> _Work item_
Only the stretch of the listing below that runs from the line with "By that we mean" through the line with "Figure 2, demonstrates" is to be printed, exactly and with both ends.

===== Data in this exercise

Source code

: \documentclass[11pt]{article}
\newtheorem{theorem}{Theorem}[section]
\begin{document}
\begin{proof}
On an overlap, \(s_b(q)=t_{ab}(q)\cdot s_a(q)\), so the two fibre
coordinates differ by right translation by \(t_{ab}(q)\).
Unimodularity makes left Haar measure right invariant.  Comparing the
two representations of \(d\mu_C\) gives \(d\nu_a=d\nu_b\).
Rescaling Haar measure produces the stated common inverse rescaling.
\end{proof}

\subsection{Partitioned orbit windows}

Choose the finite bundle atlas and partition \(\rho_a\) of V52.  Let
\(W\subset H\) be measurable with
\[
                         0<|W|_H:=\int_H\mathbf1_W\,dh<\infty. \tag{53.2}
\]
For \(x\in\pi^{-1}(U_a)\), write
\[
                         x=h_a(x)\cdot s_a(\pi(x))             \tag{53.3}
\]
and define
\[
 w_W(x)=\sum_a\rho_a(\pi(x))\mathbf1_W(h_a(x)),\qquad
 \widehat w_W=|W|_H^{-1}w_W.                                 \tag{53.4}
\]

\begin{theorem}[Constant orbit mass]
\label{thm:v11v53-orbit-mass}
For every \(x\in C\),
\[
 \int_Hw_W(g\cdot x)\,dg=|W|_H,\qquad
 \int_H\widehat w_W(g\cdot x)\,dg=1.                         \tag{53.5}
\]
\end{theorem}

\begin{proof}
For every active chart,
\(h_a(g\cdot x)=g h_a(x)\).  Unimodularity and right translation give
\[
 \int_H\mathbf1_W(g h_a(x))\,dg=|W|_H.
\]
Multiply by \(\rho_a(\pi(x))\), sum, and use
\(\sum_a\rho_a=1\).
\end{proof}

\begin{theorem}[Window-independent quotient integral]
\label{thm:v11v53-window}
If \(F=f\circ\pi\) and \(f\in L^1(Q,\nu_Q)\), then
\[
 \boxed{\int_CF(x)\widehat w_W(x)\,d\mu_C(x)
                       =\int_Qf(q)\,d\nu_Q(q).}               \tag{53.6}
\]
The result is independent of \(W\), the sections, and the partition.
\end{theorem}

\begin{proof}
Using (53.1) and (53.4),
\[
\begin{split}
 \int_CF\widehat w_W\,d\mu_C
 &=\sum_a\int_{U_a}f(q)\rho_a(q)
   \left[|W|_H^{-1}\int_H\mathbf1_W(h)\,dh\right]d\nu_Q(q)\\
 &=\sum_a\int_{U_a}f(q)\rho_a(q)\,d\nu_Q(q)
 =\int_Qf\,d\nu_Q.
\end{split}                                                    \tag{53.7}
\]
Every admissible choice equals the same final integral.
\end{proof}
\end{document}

==========
===== Data in this exercise

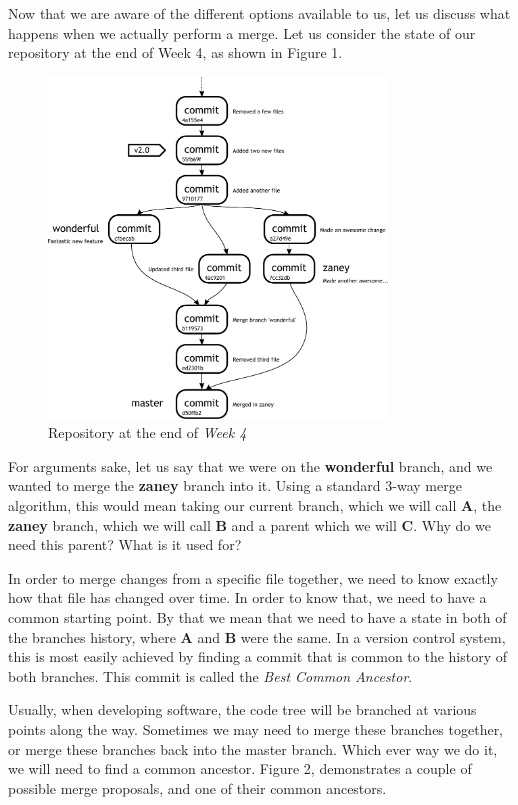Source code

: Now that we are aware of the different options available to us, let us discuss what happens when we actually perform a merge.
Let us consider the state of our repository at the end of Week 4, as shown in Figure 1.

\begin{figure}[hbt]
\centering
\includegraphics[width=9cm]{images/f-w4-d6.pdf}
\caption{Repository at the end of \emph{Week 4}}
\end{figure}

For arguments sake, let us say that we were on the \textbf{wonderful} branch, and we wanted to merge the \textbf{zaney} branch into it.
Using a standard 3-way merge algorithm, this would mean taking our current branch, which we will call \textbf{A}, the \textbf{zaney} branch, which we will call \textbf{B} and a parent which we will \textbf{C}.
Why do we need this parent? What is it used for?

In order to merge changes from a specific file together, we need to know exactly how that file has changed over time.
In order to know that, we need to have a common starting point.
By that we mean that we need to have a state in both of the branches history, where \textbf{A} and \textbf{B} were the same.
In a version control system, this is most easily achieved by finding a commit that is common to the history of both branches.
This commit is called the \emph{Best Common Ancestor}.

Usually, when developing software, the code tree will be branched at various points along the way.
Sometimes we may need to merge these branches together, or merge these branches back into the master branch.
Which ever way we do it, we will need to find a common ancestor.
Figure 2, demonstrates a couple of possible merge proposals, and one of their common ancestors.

==========

> _Solution_
By that we mean that we need to have a state in both of the branches history, where \textbf{A} and \textbf{B} were the same.
In a version control system, this is most easily achieved by finding a commit that is common to the history of both branches.
This commit is called the \emph{Best Common Ancestor}.

Usually, when developing software, the code tree will be branched at various points along the way.
Sometimes we may need to merge these branches together, or merge these branches back into the master branch.
Which ever way we do it, we will need to find a common ancestor.
Figure 2, demonstrates a couple of possible merge proposals, and one of their common ancestors.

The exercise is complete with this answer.